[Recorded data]
★ ★ ★

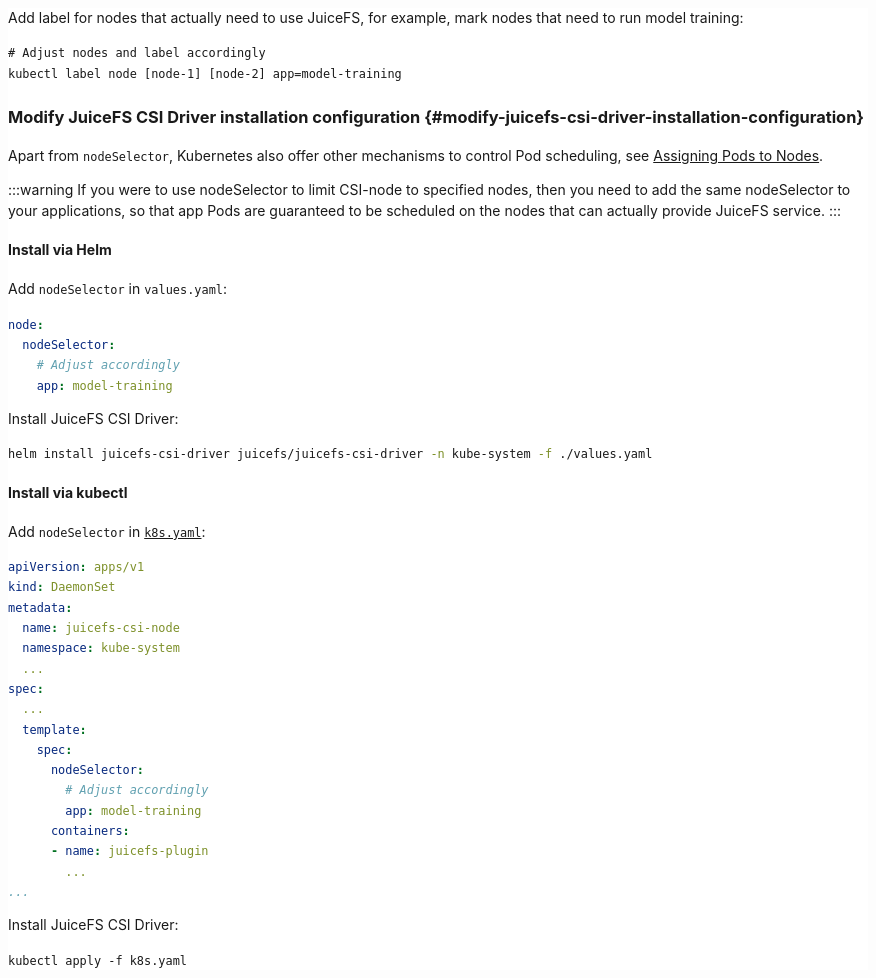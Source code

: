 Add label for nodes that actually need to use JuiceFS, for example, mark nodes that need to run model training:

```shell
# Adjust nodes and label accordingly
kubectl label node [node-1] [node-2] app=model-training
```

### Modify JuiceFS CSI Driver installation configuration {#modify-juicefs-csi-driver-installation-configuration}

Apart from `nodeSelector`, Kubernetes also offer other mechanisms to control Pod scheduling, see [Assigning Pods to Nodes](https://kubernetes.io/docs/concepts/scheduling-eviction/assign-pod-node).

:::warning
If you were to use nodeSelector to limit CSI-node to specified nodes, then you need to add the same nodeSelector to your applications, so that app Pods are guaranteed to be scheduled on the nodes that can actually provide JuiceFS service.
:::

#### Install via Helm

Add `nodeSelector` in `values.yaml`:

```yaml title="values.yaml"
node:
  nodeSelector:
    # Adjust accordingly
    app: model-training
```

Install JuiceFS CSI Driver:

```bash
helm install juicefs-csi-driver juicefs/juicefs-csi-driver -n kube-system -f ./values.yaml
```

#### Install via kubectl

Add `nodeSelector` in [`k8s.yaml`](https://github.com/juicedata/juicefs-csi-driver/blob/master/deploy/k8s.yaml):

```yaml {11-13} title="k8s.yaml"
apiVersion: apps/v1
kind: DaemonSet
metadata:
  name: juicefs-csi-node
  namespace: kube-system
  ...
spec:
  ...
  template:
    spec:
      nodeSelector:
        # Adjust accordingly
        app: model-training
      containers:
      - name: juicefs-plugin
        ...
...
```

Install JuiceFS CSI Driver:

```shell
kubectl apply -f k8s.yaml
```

★ ★ ★

■ Your goal
Every entry belongs in the answer exactly as written, but no picture does.

■ Result of this task
Source code

: Add label for nodes that actually need to use JuiceFS, for example, mark nodes that need to run model training:

```shell
# Adjust nodes and label accordingly
kubectl label node [node-1] [node-2] app=model-training
```

### Modify JuiceFS CSI Driver installation configuration {#modify-juicefs-csi-driver-installation-configuration}

Apart from `nodeSelector`, Kubernetes also offer other mechanisms to control Pod scheduling, see [Assigning Pods to Nodes](https://kubernetes.io/docs/concepts/scheduling-eviction/assign-pod-node).

:::warning
If you were to use nodeSelector to limit CSI-node to specified nodes, then you need to add the same nodeSelector to your applications, so that app Pods are guaranteed to be scheduled on the nodes that can actually provide JuiceFS service.
:::

#### Install via Helm

Add `nodeSelector` in `values.yaml`:

```yaml title="values.yaml"
node:
  nodeSelector:
    # Adjust accordingly
    app: model-training
```

Install JuiceFS CSI Driver:

```bash
helm install juicefs-csi-driver juicefs/juicefs-csi-driver -n kube-system -f ./values.yaml
```

#### Install via kubectl

Add `nodeSelector` in [`k8s.yaml`](https://github.com/juicedata/juicefs-csi-driver/blob/master/deploy/k8s.yaml):

```yaml {11-13} title="k8s.yaml"
apiVersion: apps/v1
kind: DaemonSet
metadata:
  name: juicefs-csi-node
  namespace: kube-system
  ...
spec:
  ...
  template:
    spec:
      nodeSelector:
        # Adjust accordingly
        app: model-training
      containers:
      - name: juicefs-plugin
        ...
...
```

Install JuiceFS CSI Driver:

```shell
kubectl apply -f k8s.yaml
```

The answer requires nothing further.